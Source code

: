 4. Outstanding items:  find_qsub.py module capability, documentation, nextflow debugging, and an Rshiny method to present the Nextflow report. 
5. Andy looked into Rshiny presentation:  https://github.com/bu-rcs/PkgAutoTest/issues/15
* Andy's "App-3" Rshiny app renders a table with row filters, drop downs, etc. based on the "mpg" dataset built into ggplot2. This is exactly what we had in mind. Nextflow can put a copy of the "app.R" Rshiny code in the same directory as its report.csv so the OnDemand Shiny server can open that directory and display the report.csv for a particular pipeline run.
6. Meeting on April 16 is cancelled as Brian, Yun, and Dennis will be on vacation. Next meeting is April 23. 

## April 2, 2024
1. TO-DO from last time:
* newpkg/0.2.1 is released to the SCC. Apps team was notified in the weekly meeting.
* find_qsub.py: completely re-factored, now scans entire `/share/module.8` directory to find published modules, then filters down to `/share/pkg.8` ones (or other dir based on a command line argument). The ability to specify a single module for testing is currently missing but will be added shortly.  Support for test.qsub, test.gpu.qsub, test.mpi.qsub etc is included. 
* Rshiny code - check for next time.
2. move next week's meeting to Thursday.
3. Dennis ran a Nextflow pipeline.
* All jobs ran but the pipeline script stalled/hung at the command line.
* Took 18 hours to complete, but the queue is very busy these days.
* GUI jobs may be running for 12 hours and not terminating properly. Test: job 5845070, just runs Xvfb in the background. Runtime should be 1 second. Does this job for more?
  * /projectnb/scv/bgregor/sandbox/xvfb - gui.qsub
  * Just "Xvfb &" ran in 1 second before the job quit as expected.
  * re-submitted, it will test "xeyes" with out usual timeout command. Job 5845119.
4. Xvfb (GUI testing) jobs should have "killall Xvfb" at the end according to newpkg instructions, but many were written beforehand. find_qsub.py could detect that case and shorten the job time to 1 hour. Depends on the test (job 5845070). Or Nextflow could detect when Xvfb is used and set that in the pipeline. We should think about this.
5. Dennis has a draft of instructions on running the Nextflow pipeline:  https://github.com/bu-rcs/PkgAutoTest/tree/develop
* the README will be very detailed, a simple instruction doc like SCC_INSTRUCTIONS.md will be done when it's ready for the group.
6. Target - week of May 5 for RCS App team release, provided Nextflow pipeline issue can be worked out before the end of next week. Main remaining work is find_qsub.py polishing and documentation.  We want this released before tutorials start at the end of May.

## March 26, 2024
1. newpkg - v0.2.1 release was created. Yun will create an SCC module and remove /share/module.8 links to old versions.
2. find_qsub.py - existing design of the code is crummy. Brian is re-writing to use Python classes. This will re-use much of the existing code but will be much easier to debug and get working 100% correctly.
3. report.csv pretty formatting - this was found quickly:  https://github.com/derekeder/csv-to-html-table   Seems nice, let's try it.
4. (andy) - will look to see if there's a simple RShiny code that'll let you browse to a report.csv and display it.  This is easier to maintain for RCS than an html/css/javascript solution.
==========
WORK ORDER:
Count the lines above that contain "very" and reply with the figure alone.

OUTPUT OF THE TASK:
2